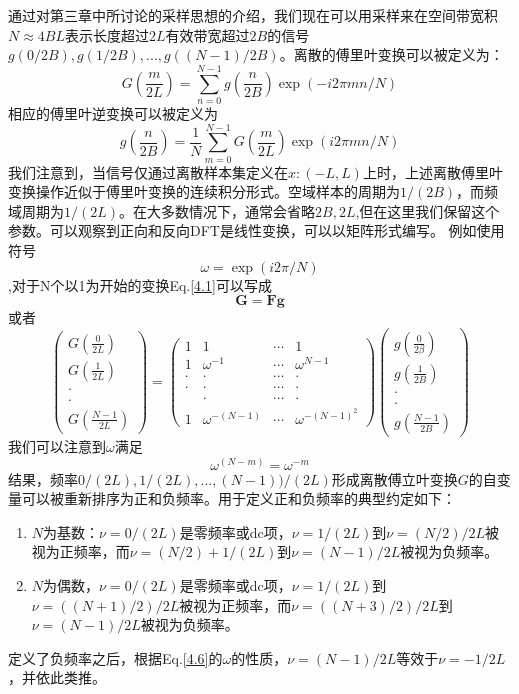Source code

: \documentclass[10pt, UTF8]{ctexart}%
\numberwithin{equation}{section}
\numberwithin{figure}{section}
\newcommand{\InsertEqution}[2]{\begin{equation}
  \label{#1}
   #2
 \end{equation}}
\newcommand{\RefEq}[1]{Eq.\ref{#1}}
\newcommand{\InsertInlineEq}[1]{$#1$}
\newcommand{\InsertItem}[1]{\begin{enumerate} #1 \end{enumerate}}
\begin{document}
\begin{sloppypar}
通过对第三章中所讨论的采样思想的介绍，我们现在可以用采样来在空间带宽积\InsertInlineEq{N\approx4BL}表示长度超过\InsertInlineEq{2L}有效带宽超过\InsertInlineEq{2B}的信号\InsertInlineEq{g(0/2B),g(1/2B),...,g((N-1)/2B)}。离散的傅里叶变换可以被定义为：\InsertEqution{4.1}{G\left(\frac{m}{2 L}\right)=\sum_{n=0}^{N-1} g\left(\frac{n}{2 B}\right) \exp (-i 2 \pi m n / N)}
相应的傅里叶逆变换可以被定义为\InsertEqution{4.2}{g\left(\frac{n}{2 B}\right)=\frac{1}{N} \sum_{m=0}^{N-1} G\left(\frac{m}{2 L}\right) \exp (i 2 \pi m n / N)}
我们注意到，当信号仅通过离散样本集定义在\InsertInlineEq{x:(-L,L)}上时，上述离散傅里叶变换操作近似于傅里叶变换的连续积分形式。空域样本的周期为\InsertInlineEq{1/(2B)}，而频域周期为\InsertInlineEq{1/(2L)}。在大多数情况下，通常会省略\InsertInlineEq{2B,2L},但在这里我们保留这个参数。可以观察到正向和反向DFT是线性变换，可以以矩阵形式编写。 例如使用符号\InsertEqution{4.3}{\omega=\exp (i 2 \pi / N)},对于N个以1为开始的变换\RefEq{4.1}可以写成\InsertEqution{4.4}{\mathbf{G}=\mathbf{F} \mathbf{g}}或者\InsertEqution{4.5}{\left(\begin{array}{c}
  G\left(\frac{0}{2 L}\right) \\
  G\left(\frac{1}{2 L}\right) \\
  \cdot \\
  \cdot \\
  G\left(\frac{N-1}{2 L}\right)
  \end{array}\right)=\left(\begin{array}{cccc}
  1 & 1 & \cdots & 1 \\
  1 & \omega^{-1} & \cdots & \omega^{N-1} \\
  \cdot & \cdot & \cdots & \cdot \\
  \cdot & \cdot & \cdots & \cdot \\
  & \cdot & \cdots & \cdot \\
  1 & \omega^{-(N-1)} & \cdots & \omega^{-(N-1)^{2}}
  \end{array}\right)\left(\begin{array}{c}
  g\left(\frac{0}{2 \beta}\right) \\
  g\left(\frac{1}{2 B}\right) \\
  \cdot \\
  \cdot \\
  g\left(\frac{N-1}{2 B}\right)
  \end{array}\right)}
我们可以注意到\InsertInlineEq{\omega}满足\InsertEqution{4.6}{\omega^{(N-m)}=\omega^{-m}}
结果，频率\InsertInlineEq{0/(2L),1/(2L),...,(N-1))/(2L)}形成离散傅立叶变换\InsertInlineEq{G}的自变量可以被重新排序为正和负频率。用于定义正和负频率的典型约定如下：
\InsertItem{\item \InsertInlineEq{N}为基数：\InsertInlineEq{\nu = 0/(2L)}是零频率或dc项，\InsertInlineEq{\nu=1/(2L)}到\InsertInlineEq{\nu=(N/2)/2L}被视为正频率，而\InsertInlineEq{\nu=(N/2)+1/(2L)}到\InsertInlineEq{\nu=(N-1)/2L}被视为负频率。
\item \InsertInlineEq{N}为偶数，\InsertInlineEq{\nu = 0/(2L)}是零频率或dc项，\InsertInlineEq{\nu=1/(2L)}到\InsertInlineEq{\nu=((N+1)/2)/2L}被视为正频率，而\InsertInlineEq{\nu=((N+3)/2)/2L}到\InsertInlineEq{\nu=(N-1)/2L}被视为负频率。}
定义了负频率之后，根据\RefEq{4.6}的\InsertInlineEq{\omega}的性质，\InsertInlineEq{\nu=(N-1)/2L}等效于\InsertInlineEq{\nu=-1/2L}，并依此类推。

\end{sloppypar}
\end{document}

┄┄┄┄┄┄┄┄┄┄

> What is needed
In the material above, how many lines include the word "被视为正频率"? Answer with the number only.

> Response box
2